Nigerian Tourism Development Corporation Bill – A Tide That Carries Only Momentary Waves

Nigerian Tourism Development Corporation Bill – A Tide That Carries Only Momentary Waves

I wrote an article entitled “NTDC’s power can’t stand the test of law” in Escape column of Nse-Obong Okon Ekong in Thisday issue of 15th December, 2002.  I also had an elaborate article published in Thisday of 1st February, 2004 on same subject matter citing relevant court cases and statutory provisions.

Expectedly, NTDC responded on February 15, 2004 in the same Newspaper the response did not address the legal issues raised by me.  Hence, when the rift between which level of Government should regulate tourism industry came to a head in 2010, I advised Lagos State based Hotels to comply with the registration formalities imposed on them by the Lagos State Hotel Licensing Office.
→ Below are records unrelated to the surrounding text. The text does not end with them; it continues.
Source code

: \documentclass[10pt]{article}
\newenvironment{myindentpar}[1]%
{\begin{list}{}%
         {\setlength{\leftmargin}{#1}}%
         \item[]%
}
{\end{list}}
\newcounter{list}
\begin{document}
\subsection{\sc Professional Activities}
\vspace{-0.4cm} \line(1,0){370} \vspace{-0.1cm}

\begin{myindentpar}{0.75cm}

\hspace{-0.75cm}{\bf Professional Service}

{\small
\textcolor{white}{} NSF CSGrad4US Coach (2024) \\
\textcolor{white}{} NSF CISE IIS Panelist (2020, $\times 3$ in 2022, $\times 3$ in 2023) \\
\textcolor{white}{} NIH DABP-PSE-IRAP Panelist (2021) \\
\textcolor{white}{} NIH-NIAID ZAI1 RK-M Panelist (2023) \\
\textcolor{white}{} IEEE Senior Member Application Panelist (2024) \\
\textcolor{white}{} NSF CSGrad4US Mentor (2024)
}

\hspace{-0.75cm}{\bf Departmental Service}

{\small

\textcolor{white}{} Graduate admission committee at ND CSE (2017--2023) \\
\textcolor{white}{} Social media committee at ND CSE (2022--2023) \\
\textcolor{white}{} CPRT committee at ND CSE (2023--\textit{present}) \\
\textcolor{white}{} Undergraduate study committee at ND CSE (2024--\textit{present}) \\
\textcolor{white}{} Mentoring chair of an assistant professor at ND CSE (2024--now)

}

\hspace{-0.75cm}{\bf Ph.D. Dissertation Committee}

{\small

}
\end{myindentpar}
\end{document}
To avert imminent disturbance, I equally advised that they keep renewing with NTDC on the basis that the court would soon resolve the imbroglio.  The subsequent Supreme Court decision of June 2013 did not come as a surprise to some of us as I was only vindicated.

Proposed NTDC Bill.

I have read the proposed bill entitled “A bill for an Act to Establish the Nigerian Tourism Corporation and for Related Matters” and saw a lot of legal flaws in same.  The bill is an attempt to circumvent the clear pronouncement of Supreme Court in 2013.

Talking specifically, the major pitfall of the bill is the constitutional implications of the subject matter of the bill.  I will dwell on this now and refer to specific sections of the bill thereafter.

In the case of AG Federation V AG Lagos State [2013]L PELR – 20974[SC] it was held thus:

“The contention of the plaintiff that matters pertaining to the regulation; registration, classification, grading of hotels, motels, guests houses, restaurants, travel and tour agencies, and other hospitality and tourism related establishment are matters within the Exclusive Legislative List, cannot be sustained”.

In view of the above judicial authority, it is no longer in dispute which level of Government has power to regulate tourism business in the states of Nigeria Federation.

Rather than attempting to pass another NTC Law, what the NASS ought to have done was to advise the Presidency to treat the current legally battered NTDC Act in accordance with Section 315 of the 1999 Constitution dealing with existing law.

What is an Existing Law?

Section 315 [2] iii b of the 1999 Constitution as Amended define same thus:

“Existing law means any law and includes any rule of law or any enactment or instrument whatsoever which is in force immediately before the date when this section comes into force or which having been passed or made before that date comes into force after that date”.

In other words, all laws and rules made before coming into force of the 1999 Constitution (i.e. 29th May, 1999) are existing laws.

o doubt NTDC Decree of 1992 came into force before the 1999 Constitution (as amended), hence, it qualifies as an existing law.

How an existing law supposed to be treated.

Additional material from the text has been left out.